Features of !SEMTools

N-gram analysis in Excel

For search advertising and SEO, n-gram analysis is one of the most effective approaches. For a long time, implementing reliable n-gram algorithms was practical only for large agencies with in-house developers or power users with programming skills.

How to build a frequency dictionary in Excel

To make this method accessible to anyone with Windows and Excel, n-gram tools are built into the !SEMTools for Excel add-in. Below are several analysis approaches with simple, schematic examples.

In all cases, results are written to a separate worksheet. Your source data is never altered.

Simple n-gram analysis (occurrence analysis)

This approach is the simplest: choose an n-gram size, and measure how often each n-gram appears in the text.

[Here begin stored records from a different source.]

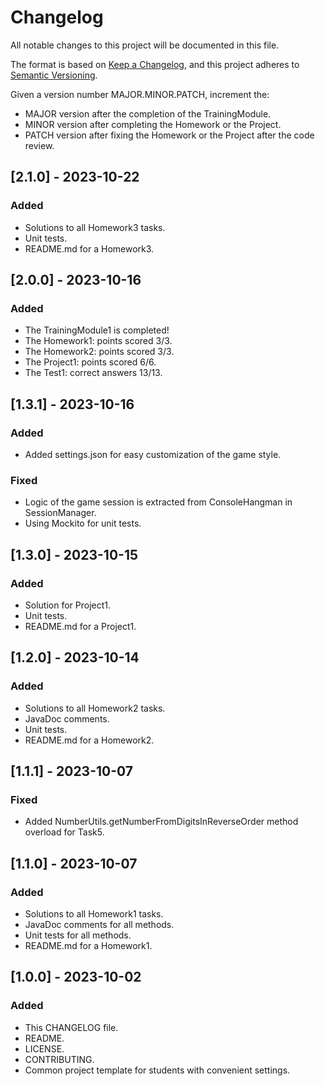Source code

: # Changelog

All notable changes to this project will be documented in this file.

The format is based on [Keep a Changelog](https://keepachangelog.com/ru/1.1.0/),
and this project adheres to [Semantic Versioning](https://semver.org/lang/ru/spec/v2.0.0.html).

Given a version number MAJOR.MINOR.PATCH, increment the:
- MAJOR version after the completion of the TrainingModule.
- MINOR version after completing the Homework or the Project.
- PATCH version after fixing the Homework or the Project after the code review.

## [2.1.0] - 2023-10-22

### Added

- Solutions to all Homework3 tasks.
- Unit tests.
- README.md for a Homework3.

## [2.0.0] - 2023-10-16

### Added
- The TrainingModule1 is completed!
- The Homework1: points scored 3/3.
- The Homework2: points scored 3/3.
- The Project1: points scored 6/6. 
- The Test1: correct answers 13/13.

## [1.3.1] - 2023-10-16

### Added

- Added settings.json for easy customization of the game style.

### Fixed

- Logic of the game session is extracted from ConsoleHangman in SessionManager.
- Using Mockito for unit tests.

## [1.3.0] - 2023-10-15

### Added

- Solution for Project1.
- Unit tests.
- README.md for a Project1.

## [1.2.0] - 2023-10-14

### Added

- Solutions to all Homework2 tasks.
- JavaDoc comments.
- Unit tests.
- README.md for a Homework2.

## [1.1.1] - 2023-10-07

### Fixed

- Added NumberUtils.getNumberFromDigitsInReverseOrder method overload for Task5.

## [1.1.0] - 2023-10-07

### Added

- Solutions to all Homework1 tasks.
- JavaDoc comments for all methods.
- Unit tests for all methods.
- README.md for a Homework1.

## [1.0.0] - 2023-10-02

### Added

- This CHANGELOG file.
- README.
- LICENSE.
- CONTRIBUTING.
- Common project template for students with convenient settings.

Word frequency: count unique words and list them with their occurrences

If you only need to check whether a word appears in any rows of an Excel range, a basic formula like COUNTIF works well. The examples below count rows that contain the sequence of characters “word”, ignoring case.

=COUNTIF(A1:A100, "*word*")

The asterisk wildcard means any characters may appear before or after the sequence. Because of this, “word” will also match “wording”, etc. If you need exact whole-word matches, one quick trick is to temporarily pad each cell with a leading and trailing space and search with spaces:

=COUNTIF(A1:A100, "* word *")

Keep in mind: these formulas count rows containing the word, not the total number of times the word appears within a single row. To count every occurrence across text, use the dedicated n-gram tools in !SEMTools, which handle per-cell frequencies correctly and output a complete frequency dictionary.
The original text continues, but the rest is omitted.